● **Goal of the exercise**: Write out the line that contains "GetStringMatchingAlgorithmOk returns a", then every following line to the end of the records below, with no other lines and no changes.
─── Source records ───
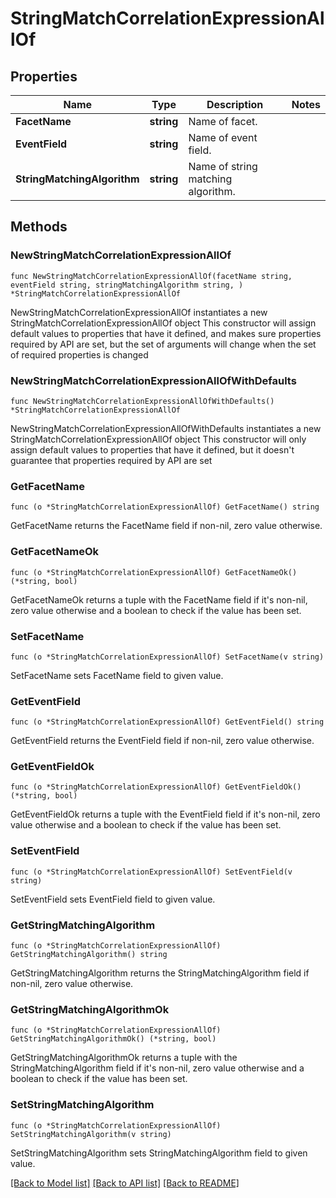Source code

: # StringMatchCorrelationExpressionAllOf

## Properties

Name | Type | Description | Notes
------------ | ------------- | ------------- | -------------
**FacetName** | **string** | Name of facet. | 
**EventField** | **string** | Name of event field. | 
**StringMatchingAlgorithm** | **string** | Name of string matching algorithm. | 

## Methods

### NewStringMatchCorrelationExpressionAllOf

`func NewStringMatchCorrelationExpressionAllOf(facetName string, eventField string, stringMatchingAlgorithm string, ) *StringMatchCorrelationExpressionAllOf`

NewStringMatchCorrelationExpressionAllOf instantiates a new StringMatchCorrelationExpressionAllOf object
This constructor will assign default values to properties that have it defined,
and makes sure properties required by API are set, but the set of arguments
will change when the set of required properties is changed

### NewStringMatchCorrelationExpressionAllOfWithDefaults

`func NewStringMatchCorrelationExpressionAllOfWithDefaults() *StringMatchCorrelationExpressionAllOf`

NewStringMatchCorrelationExpressionAllOfWithDefaults instantiates a new StringMatchCorrelationExpressionAllOf object
This constructor will only assign default values to properties that have it defined,
but it doesn't guarantee that properties required by API are set

### GetFacetName

`func (o *StringMatchCorrelationExpressionAllOf) GetFacetName() string`

GetFacetName returns the FacetName field if non-nil, zero value otherwise.

### GetFacetNameOk

`func (o *StringMatchCorrelationExpressionAllOf) GetFacetNameOk() (*string, bool)`

GetFacetNameOk returns a tuple with the FacetName field if it's non-nil, zero value otherwise
and a boolean to check if the value has been set.

### SetFacetName

`func (o *StringMatchCorrelationExpressionAllOf) SetFacetName(v string)`

SetFacetName sets FacetName field to given value.


### GetEventField

`func (o *StringMatchCorrelationExpressionAllOf) GetEventField() string`

GetEventField returns the EventField field if non-nil, zero value otherwise.

### GetEventFieldOk

`func (o *StringMatchCorrelationExpressionAllOf) GetEventFieldOk() (*string, bool)`

GetEventFieldOk returns a tuple with the EventField field if it's non-nil, zero value otherwise
and a boolean to check if the value has been set.

### SetEventField

`func (o *StringMatchCorrelationExpressionAllOf) SetEventField(v string)`

SetEventField sets EventField field to given value.


### GetStringMatchingAlgorithm

`func (o *StringMatchCorrelationExpressionAllOf) GetStringMatchingAlgorithm() string`

GetStringMatchingAlgorithm returns the StringMatchingAlgorithm field if non-nil, zero value otherwise.

### GetStringMatchingAlgorithmOk

`func (o *StringMatchCorrelationExpressionAllOf) GetStringMatchingAlgorithmOk() (*string, bool)`

GetStringMatchingAlgorithmOk returns a tuple with the StringMatchingAlgorithm field if it's non-nil, zero value otherwise
and a boolean to check if the value has been set.

### SetStringMatchingAlgorithm

`func (o *StringMatchCorrelationExpressionAllOf) SetStringMatchingAlgorithm(v string)`

SetStringMatchingAlgorithm sets StringMatchingAlgorithm field to given value.



[[Back to Model list]](../README.md#documentation-for-models) [[Back to API list]](../README.md#documentation-for-api-endpoints) [[Back to README]](../README.md)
───
● **Exercise answer**:
GetStringMatchingAlgorithmOk returns a tuple with the StringMatchingAlgorithm field if it's non-nil, zero value otherwise
and a boolean to check if the value has been set.

### SetStringMatchingAlgorithm

`func (o *StringMatchCorrelationExpressionAllOf) SetStringMatchingAlgorithm(v string)`

SetStringMatchingAlgorithm sets StringMatchingAlgorithm field to given value.



[[Back to Model list]](../README.md#documentation-for-models) [[Back to API list]](../README.md#documentation-for-api-endpoints) [[Back to README]](../README.md)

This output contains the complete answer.